La modélisation en soi n’est pas un problème. En revanche, il faut éviter de confondre les modèles à but descriptif et les modèles utilisés pour faire des pronostics. Les modèles climatiques divergent très vite par rapport aux observations, donc ils ne sont pas adaptés à ce deuxième emploi.

Les flux océaniques, la dynamique de la couverture nuageuse, l’albedo terrestre, la diffusion de la chaleur sont autant de phénomènes complexes où le résultat peut être extrêmement sensible par rapport aux conditions initiales.

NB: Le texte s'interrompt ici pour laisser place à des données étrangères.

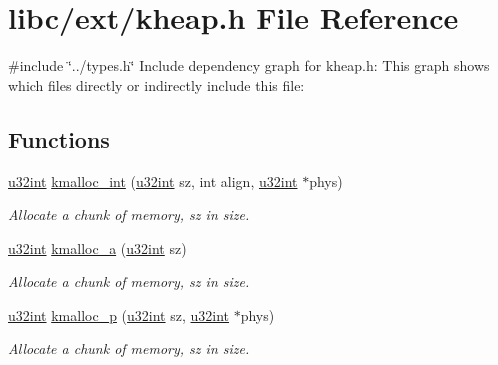 \hypertarget{a00065}{}\section{libc/ext/kheap.h File Reference}
\label{a00065}
{\ttfamily \#include \char`\"{}../types.\+h\char`\"{}}\newline
Include dependency graph for kheap.\+h\+:
This graph shows which files directly or indirectly include this file\+:
\subsection*{Functions}
\begin{DoxyCompactItemize}
\item 
\hyperlink{a00116_a7ae3a26c17ddfe117c6291739780801d_a7ae3a26c17ddfe117c6291739780801d}{u32int} \hyperlink{a00065_a8b976e8a7e805ef85fcfa68b9b9bbd63_a8b976e8a7e805ef85fcfa68b9b9bbd63}{kmalloc\+\_\+int} (\hyperlink{a00116_a7ae3a26c17ddfe117c6291739780801d_a7ae3a26c17ddfe117c6291739780801d}{u32int} sz, int align, \hyperlink{a00116_a7ae3a26c17ddfe117c6291739780801d_a7ae3a26c17ddfe117c6291739780801d}{u32int} $\ast$phys)
\begin{DoxyCompactList}\small\item\em Allocate a chunk of memory, sz in size. \end{DoxyCompactList}\item 
\hyperlink{a00116_a7ae3a26c17ddfe117c6291739780801d_a7ae3a26c17ddfe117c6291739780801d}{u32int} \hyperlink{a00065_a2f7fc26d2604f7bd8bd6d4fac5c98f16_a2f7fc26d2604f7bd8bd6d4fac5c98f16}{kmalloc\+\_\+a} (\hyperlink{a00116_a7ae3a26c17ddfe117c6291739780801d_a7ae3a26c17ddfe117c6291739780801d}{u32int} sz)
\begin{DoxyCompactList}\small\item\em Allocate a chunk of memory, sz in size. \end{DoxyCompactList}\item 
\hyperlink{a00116_a7ae3a26c17ddfe117c6291739780801d_a7ae3a26c17ddfe117c6291739780801d}{u32int} \hyperlink{a00065_ac688411503d5934c65d6c5c1ef204d81_ac688411503d5934c65d6c5c1ef204d81}{kmalloc\+\_\+p} (\hyperlink{a00116_a7ae3a26c17ddfe117c6291739780801d_a7ae3a26c17ddfe117c6291739780801d}{u32int} sz, \hyperlink{a00116_a7ae3a26c17ddfe117c6291739780801d_a7ae3a26c17ddfe117c6291739780801d}{u32int} $\ast$phys)
\begin{DoxyCompactList}\small\item\em Allocate a chunk of memory, sz in size. \end{DoxyCompactList}\item 

\end{DoxyCompactItemize}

La difficulté de prédiction a de nombreuses sources, mais fondamentalement cette nature chaotique pose des grandes difficultés – les fameuses équations de Lorenz, popularisées par l’expression « d’effet papillon ».

Ainsi, la sensibilité climatique, qui est l’augmentation de température qui correspond à un doublement de la concentration de CO2 dans l’atmosphère, se situe dans une fourchette très large – de 1.5°C à 4.5°C (certains allant même jusqu’à 6°C). Cette sensibilité n’a pas varié depuis le rapport Charney de 1979, en dépit de l’augmentation exponentielle de la puissance de calcul depuis lors.

La pandémie a mis en exergue que les vérités scientifiques sont parfois difficiles à établir, et peut être aussi que des dimensions personnelles et sociologiques s’invitent dans ces débats. Cette séquence permettra-t-elle d’éclairer sous un jour plus favorable la question climatique ?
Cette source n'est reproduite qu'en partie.